05 Mai 2025
"Aqueles que pretendem bloquear ou, pelo menos, filtrar as correntes de ar novo que começaram a circular na Igreja falam de uma 'hermenêutica da continuidade' entre João Paulo II-Bento XVI-Francisco, um artifício retórico útil para neutralizar a novidade de Bergoglio, aliás já usado no passado (por Ratzinger) para redimensionar a atualização introduzida pelo Concílio Vaticano II", escreve Luca Kocci, jornalista, em artigo publicado por Il Manifesto, 04-05-2025. A tradução é de Luisa Rabolini.
Eis o artigo.
À medida que as reuniões dos cardeais continuam, tanto as oficiais nas congregações gerais no Vaticano quanto as não oficiais nas várias “salinhas” informais, emerge a verdadeira linha de falha que divide os cardeais chamados a eleger o sucessor de Bergoglio, para além das declarações ecumênicas de unidade: o novo papa terá que expressar continuidade ou descontinuidade com o pontificado de Francisco? Continuar os “processos iniciados” - que são tantos quanto as reformas não concluídas - ou interrompê-los?
O novo pontífice? “Estamos procurando por ele. O desejo é que ele possa estar em continuidade com Francisco”, declarou o cardeal argentino Bokalic Iglic ontem de manhã, antes de entrar no salão do Sínodo para a nona congregação geral.

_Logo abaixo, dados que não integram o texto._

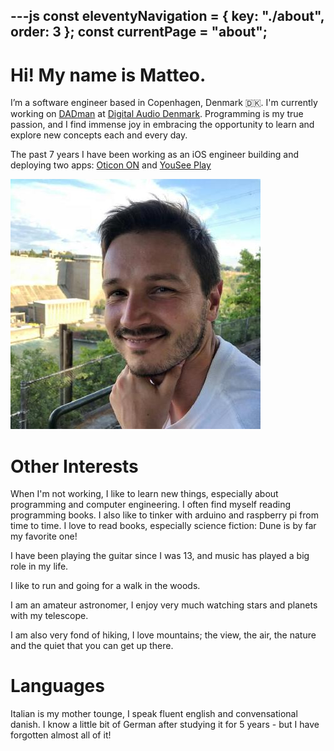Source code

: ---js
const eleventyNavigation = {
	key: "./about",
	order: 3
};
const currentPage = "about";
---

# Hi! My name is Matteo.

I’m a software engineer based in Copenhagen, Denmark 🇩🇰. I'm currently working on [DADman](https://digitalaudio.dk/dadman/) at [Digital Audio Denmark](https://digitalaudio.dk/). Programming is my true passion, and I find immense joy in embracing the opportunity to learn and explore new concepts each and every day.

The past 7 years I have been working as an iOS engineer building and deploying two apps: <a href="portfolio/oticonon.md">Oticon ON</a> and <a href="portfolio/youseeplay.md">YouSee Play</a>

<img class="avatar-img" src="../public/img/avatar.jpg" alt="avatar" title="avatar"/>

# Other Interests

When I'm not working, I like to learn new things, especially about programming and computer engineering. I often find myself reading programming books.   I also like to tinker with arduino and raspberry pi from time to time. I love to read books, especially science fiction: Dune is by far my favorite one!

I have been playing the guitar since I was 13, and music has played a big role in my life.

I like to run and going for a walk in the woods.

I am an amateur astronomer, I enjoy very much watching stars and planets with my telescope.

I am also very fond of hiking, I love mountains; the view, the air, the nature and the quiet that you can get up there.

# Languages
Italian is my mother tounge, I speak fluent english and convensational danish. I know a little bit of German after studying it for 5 years - but I have forgotten almost all of it!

Do outro lado, o Cardeal Arcebispo Goh, de Cingapura: “Reconhecemos os méritos de Francisco, mas nenhum papa é perfeito, encontraremos a pessoa certa”.
Ambos nomeados cardeais por Francisco (em 2024 e 2022, respectivamente), na realidade têm visões muito diferentes sobre o futuro pontífice. Isso diz muito sobre a suposta compactação dos “bergoglianos”: se os 108 eleitores dos 133 escolhidos por Bergoglio estivessem se movendo como um bloco unitário, o conclave já teria terminado, porque alcançaria facilmente a maioria de 2/3 (89 votos) para eleger o novo papa. Mas, de fato, não é o caso.

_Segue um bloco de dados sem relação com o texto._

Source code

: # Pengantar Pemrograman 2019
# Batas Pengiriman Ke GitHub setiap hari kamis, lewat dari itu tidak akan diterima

Aqueles que pretendem bloquear ou, pelo menos, filtrar as correntes de ar novo que começaram a circular na Igreja falam de uma “hermenêutica da continuidade” entre João Paulo II-Bento XVI-Francisco, um artifício retórico útil para neutralizar a novidade de Bergoglio, aliás já usado no passado (por Ratzinger) para redimensionar a atualização introduzida pelo Concílio Vaticano II.
Outros, ao contrário, enfatizam a descontinuidade do pontificado de Francisco e apostam em um papa que continuará nessa linha. O resultado é um conclave que se apresenta particularmente incerto - também por causa de sua composição variegada e multipolar - e que poderia terminar com uma escolha de mediação ou de compromisso. Vinte e seis cardeais falaram na congregação geral da manhã de ontem, abordando vários temas de relevância eclesial e pastoral: o papel da cúria em relação ao papa (o fato de ter reduzido a cúria romana é uma das críticas feitas a Bergoglio pelos setores conservadores), a ação da Igreja pela paz, a sinodalidade e a colegialidade, o diálogo ecumênico e o viés missionário. Alguns cardeais, informa uma nota da sala de imprensa da Santa Sé, “expressaram o desejo de que o próximo papa tenha um espírito profético, capaz de guiar uma Igreja que não se feche sobre si mesma, mas que saiba sair”, temendo o risco de que “se torne autorreferencial e perca sua relevância se não viver no mundo e com o mundo”.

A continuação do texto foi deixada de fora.